In terms of its greenhouse gas effect, each molecule of methane is equal to about 20 to 25 molecules of CO2.
Cows in their digestion emit a lot of methane; out of both ends of the animal.
Canadian researchers are studying this issue.
Now, climate change deniers will say cows are natural and they emit more greenhouse gas than cars, so global warming is not a human fault. Of course that’s completely ignoring the fact that it is mankind that has increased the number of cattle around the world into the many millions. If it weren’t for man, there’d hardly be any cattle at all, and this wouldn’t be an issue, so it is a man-made problem.
That being said, there remains the issue of gassy cows and their significant contribution to greenhouse gas and global warming. As the number of cattle around the world almost certainly won’t decrease, researchers are looking into solutions.
Studies of cattle show that some feed produces more gas than others, and a new Canadian study shows that some cows are actually more ‘efficient’, i.e., less gassy than others, and they need less food than other cows of the same size.
They found this out through testing of an automated feeder . The cows stick their head in the feeder for mouthfuls of food pellets, and as they do, a tube and infrared gas sensor analyzes their burps.
John Basarab is a scientist at the federal Lacomb Research Station in the prairie province of Alberta.
He says the difference between ‘efficient’ and non-efficient cattle can be as high as 30 percent. He suggests that simply using selective breeding could reduce methane emissions by 10 to 15 percent. This would also benefit farmers in enormous savings in feed costs.

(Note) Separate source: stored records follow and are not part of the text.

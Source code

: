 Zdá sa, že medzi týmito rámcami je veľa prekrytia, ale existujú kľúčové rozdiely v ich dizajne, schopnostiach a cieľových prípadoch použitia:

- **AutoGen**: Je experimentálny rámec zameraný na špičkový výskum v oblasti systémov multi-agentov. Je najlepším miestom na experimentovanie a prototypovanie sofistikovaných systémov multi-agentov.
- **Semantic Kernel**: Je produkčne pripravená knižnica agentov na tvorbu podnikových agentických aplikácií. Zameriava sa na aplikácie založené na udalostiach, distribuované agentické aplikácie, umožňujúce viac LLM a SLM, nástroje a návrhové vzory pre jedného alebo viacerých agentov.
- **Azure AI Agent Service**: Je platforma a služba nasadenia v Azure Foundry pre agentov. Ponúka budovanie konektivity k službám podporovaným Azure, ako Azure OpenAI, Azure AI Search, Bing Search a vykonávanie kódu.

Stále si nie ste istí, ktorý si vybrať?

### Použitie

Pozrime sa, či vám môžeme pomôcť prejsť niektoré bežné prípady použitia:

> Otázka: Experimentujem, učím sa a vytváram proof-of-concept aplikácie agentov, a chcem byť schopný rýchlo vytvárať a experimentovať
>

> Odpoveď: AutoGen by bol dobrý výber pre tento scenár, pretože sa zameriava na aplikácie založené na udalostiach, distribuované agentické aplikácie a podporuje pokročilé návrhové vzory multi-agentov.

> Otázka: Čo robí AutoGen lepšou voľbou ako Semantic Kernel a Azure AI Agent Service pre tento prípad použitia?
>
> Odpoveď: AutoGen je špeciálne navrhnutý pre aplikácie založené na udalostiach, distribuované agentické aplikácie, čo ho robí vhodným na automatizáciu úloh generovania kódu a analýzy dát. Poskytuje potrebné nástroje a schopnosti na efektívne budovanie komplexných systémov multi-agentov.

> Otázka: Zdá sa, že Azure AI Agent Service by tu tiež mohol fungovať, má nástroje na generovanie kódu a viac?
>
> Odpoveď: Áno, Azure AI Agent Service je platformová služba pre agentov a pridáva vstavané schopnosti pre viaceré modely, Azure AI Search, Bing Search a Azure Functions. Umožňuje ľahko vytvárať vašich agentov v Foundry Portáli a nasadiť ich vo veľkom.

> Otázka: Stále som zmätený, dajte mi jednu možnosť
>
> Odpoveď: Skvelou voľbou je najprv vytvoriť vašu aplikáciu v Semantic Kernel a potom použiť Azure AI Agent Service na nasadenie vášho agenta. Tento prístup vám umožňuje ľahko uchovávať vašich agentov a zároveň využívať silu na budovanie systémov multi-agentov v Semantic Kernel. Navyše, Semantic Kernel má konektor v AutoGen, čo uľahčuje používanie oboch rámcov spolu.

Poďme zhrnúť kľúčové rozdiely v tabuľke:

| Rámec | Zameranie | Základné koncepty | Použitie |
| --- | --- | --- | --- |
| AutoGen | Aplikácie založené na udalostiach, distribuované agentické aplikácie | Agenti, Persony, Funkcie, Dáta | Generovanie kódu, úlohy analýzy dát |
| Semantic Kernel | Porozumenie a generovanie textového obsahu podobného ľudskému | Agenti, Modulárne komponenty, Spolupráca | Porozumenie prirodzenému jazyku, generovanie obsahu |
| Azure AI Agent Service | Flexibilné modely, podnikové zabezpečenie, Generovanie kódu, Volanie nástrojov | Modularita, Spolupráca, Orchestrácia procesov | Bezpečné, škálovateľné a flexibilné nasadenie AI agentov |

Quoted by the CBC he said, “”The carbon footprint of the beef industry is an important public concern. And of course, if we can get animals that eat less for the same amount of production, it means cost savings.”
It’s estimated that even a five-percent improvement in feed efficiency could save the industry as much as $80 million a year.
Eventually as various research taking place around the world comes together, better feed development and selective breeding could result in significant methane gas reduction over the next decade or two.
- Agriculture Canada- Lacomb station
- CBC- Andrew Brown
- Science News- digestion and methane in cattle
- INTA- methane capture (in Spanish)
- Biothink: methane backpacks (in English)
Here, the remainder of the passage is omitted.